NEW YORK (TheStreet) -- The second-quarter, 10-Q filing from department store icon Sears (SHLD) is a whopping 68 pages, detailing everything from credit agreements, to the number of store closures, to sales by merchandise department.
Investors need only pay attention to a single line item to grasp the prolonged financial tailspin at the retailer: gross profit margin.
In the second quarter, gross margin at Sears' Kmart division fell 250 basis points year over year, amid "decreases experienced in a majority of categories, particularly apparel, home and grocery & household," Sears said. Sears said domestic gross margin at its namesake division shed 330 basis points year-over-year due to "decreases experienced in a majority of categories, most notably apparel, home appliances, tools and footwear."

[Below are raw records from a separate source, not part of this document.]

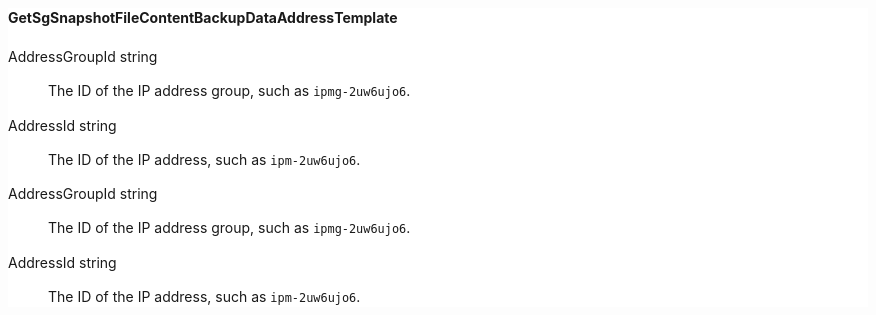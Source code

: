 <h4 id="getsgsnapshotfilecontentbackupdataaddresstemplate">Get<wbr>Sg<wbr>Snapshot<wbr>File<wbr>Content<wbr>Backup<wbr>Data<wbr>Address<wbr>Template</h4>



<div>
<pulumi-choosable type="language" values="csharp">
<dl class="resources-properties"><dt class="property-required"
            title="Required">
        <span id="addressgroupid_csharp">
<a data-swiftype-name="resource-property" data-swiftype-type="text" href="#addressgroupid_csharp" style="color: inherit; text-decoration: inherit;">Address<wbr>Group<wbr>Id</a>
</span>
        <span class="property-indicator"></span>
        <span class="property-type">string</span>
    </dt>
    <dd><p>The ID of the IP address group, such as <code>ipmg-2uw6ujo6</code>.</p>
</dd><dt class="property-required"
            title="Required">
        <span id="addressid_csharp">
<a data-swiftype-name="resource-property" data-swiftype-type="text" href="#addressid_csharp" style="color: inherit; text-decoration: inherit;">Address<wbr>Id</a>
</span>
        <span class="property-indicator"></span>
        <span class="property-type">string</span>
    </dt>
    <dd><p>The ID of the IP address, such as <code>ipm-2uw6ujo6</code>.</p>
</dd></dl>
</pulumi-choosable>
</div>

<div>
<pulumi-choosable type="language" values="go">
<dl class="resources-properties"><dt class="property-required"
            title="Required">
        <span id="addressgroupid_go">
<a data-swiftype-name="resource-property" data-swiftype-type="text" href="#addressgroupid_go" style="color: inherit; text-decoration: inherit;">Address<wbr>Group<wbr>Id</a>
</span>
        <span class="property-indicator"></span>
        <span class="property-type">string</span>
    </dt>
    <dd><p>The ID of the IP address group, such as <code>ipmg-2uw6ujo6</code>.</p>
</dd><dt class="property-required"
            title="Required">
        <span id="addressid_go">
<a data-swiftype-name="resource-property" data-swiftype-type="text" href="#addressid_go" style="color: inherit; text-decoration: inherit;">Address<wbr>Id</a>
</span>
        <span class="property-indicator"></span>
        <span class="property-type">string</span>
    </dt>
    <dd><p>The ID of the IP address, such as <code>ipm-2uw6ujo6</code>.</p>
</dd></dl>
</pulumi-choosable>
</div>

Not only does Sears continue to be burdened by a great deal of fixed costs rooted in a vast store network, but the company is giving away its margins via its Shop Your Way rewards program and traditional promotional marketing in the hopes of securing transactions. The problem for Sears: It doesn't have much to show for these investments in the form of consistently positive same-store sales.

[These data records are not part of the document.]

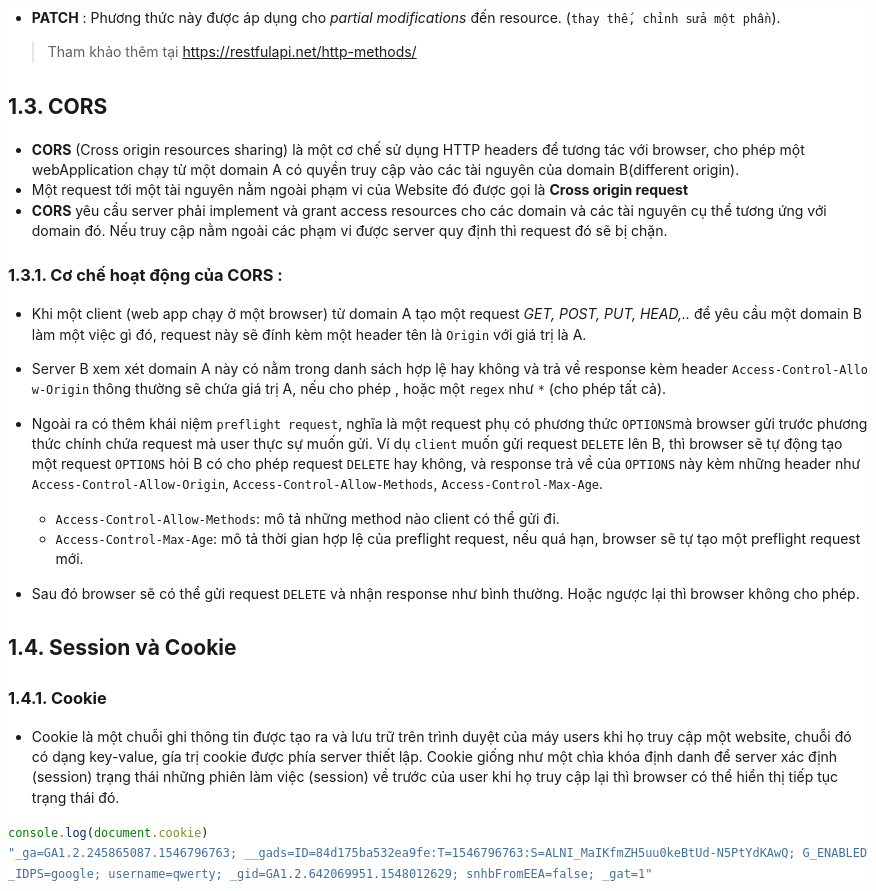 - **PATCH** : Phương thức này được áp dụng cho *partial modifications* đến resource. (`thay thế, chỉnh sửa một phần`).


> Tham khảo thêm tại https://restfulapi.net/http-methods/

## 1.3. CORS

- **CORS** (Cross origin resources sharing) là một cơ chế sử dụng HTTP headers để tương tác với browser, cho phép một webApplication chạy từ một domain A có quyền truy cập vào các tài nguyên của domain B(different origin).
- Một request tới một tài nguyên nằm ngoài phạm vi của Website đó được gọi là **Cross origin request**
- **CORS** yêu cầu server phải implement và grant access resources cho các domain và các tài nguyên cụ thể tương ứng với domain đó. Nếu truy cập nằm ngoài các phạm vi được server quy định thì request đó sẽ bị chặn.

### 1.3.1. Cơ chế hoạt động của CORS : 

- Khi một client (web app chạy ở một browser) từ domain A tạo một request *GET, POST, PUT, HEAD,..* để yêu cầu một domain B làm một việc gì đó, request này sẽ đính kèm một header tên là `Origin` với giá trị là A.

- Server B xem xét domain A này có nằm trong danh sách hợp lệ hay không và trả về response kèm header `Access-Control-Allow-Origin` thông thường sẽ chứa giá trị A, nếu cho phép , hoặc một `regex` như `*` (cho phép tất cả).

- Ngoài ra có thêm khái niệm `preflight request`, nghĩa là một request phụ có phương thức `OPTIONS`mà browser gửi trước phương thức chính chứa request mà user thực sự muốn gửi. Ví dụ `client` muốn gửi request `DELETE` lên B, thì browser sẽ tự động tạo một request `OPTIONS` hỏi B có cho phép request `DELETE` hay không, và response trả về của `OPTIONS` này kèm những header như `Access-Control-Allow-Origin`, `Access-Control-Allow-Methods`, `Access-Control-Max-Age`.

  - `Access-Control-Allow-Methods`: mô tả những method nào client có thể gửi đi.
  - `Access-Control-Max-Age`: mô tả thời gian hợp lệ của preflight request, nếu quá hạn, browser sẽ tự tạo một preflight request mới.

- Sau đó browser sẽ có thể gửi request `DELETE` và nhận response như bình thường. Hoặc ngược lại thì browser không cho phép.

## 1.4. Session và Cookie

### 1.4.1. Cookie 

- Cookie là một chuỗi ghi thông tin được tạo ra và lưu trữ trên trình duyệt của máy users khi họ truy cập một website, chuỗi đó có dạng key-value, gía trị cookie được phía server thiết lập. Cookie giống như một chìa khóa định danh để  server xác định (session) trạng thái những phiên làm việc (session) về trước của user khi họ truy cập lại thì browser có thể  hiển thị tiếp tục trạng thái đó.

```js
console.log(document.cookie)
"_ga=GA1.2.245865087.1546796763; __gads=ID=84d175ba532ea9fe:T=1546796763:S=ALNI_MaIKfmZH5uu0keBtUd-N5PtYdKAwQ; G_ENABLED_IDPS=google; username=qwerty; _gid=GA1.2.642069951.1548012629; snhbFromEEA=false; _gat=1"
```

Sears reported net sales of $8.01 billion, short of the $8.17 billion forecast of Wall Street analysts as compiled by Yahoo Finance. Sales were led by the domestic Sears business, which had a 0.1% same-store sales increase vs. a year earlier drop of 0.8%. The increase at domestic Sears reflected "increases in the home appliances and mattress categories, partially offset by decreases in the consumer electronics and lawn & garden categories, as well as a decline in Sears Auto Centers."
In the 10-Q filing, the company presented investors with year-over-year sales declines ranging from a staggering 31.25% in apparel and soft home to a 33.33% fall in food and drug, and a meager 3.2% increase in a category classified as "other."
A total of eight Sears stores were closed during the quarter, bringing the number to 21 that have been shuttered in 2014.
From a competitive standpoint, Home Depot (HD) had a double-digit percentage same-store sales increase in its appliance category in the second quarter aided by an expanded selection of name brand offerings. The company also benefited from a turnaround in demand from the first quarter in seasonal categories. CEO Frank Blank noted "in the second quarter, our spring seasonal business rebounded."
Sears' Kmart division had a 1.7% same-store sales decrease, following a 2.1% fall in the year-ago quarter. "The decline at Kmart primarily was driven by declines in the grocery & household, appliances and consumer electronics categories," Sears said. The Kmart division's sales weakness could be attributed to declines in the hardline (-8.77%), apparel and soft home (-6.77%), and food and drug (-8.04%) departments.
Both Walmart and Target's domestic businesses had unchanged same-store sales in the second quarter, besting Kmart.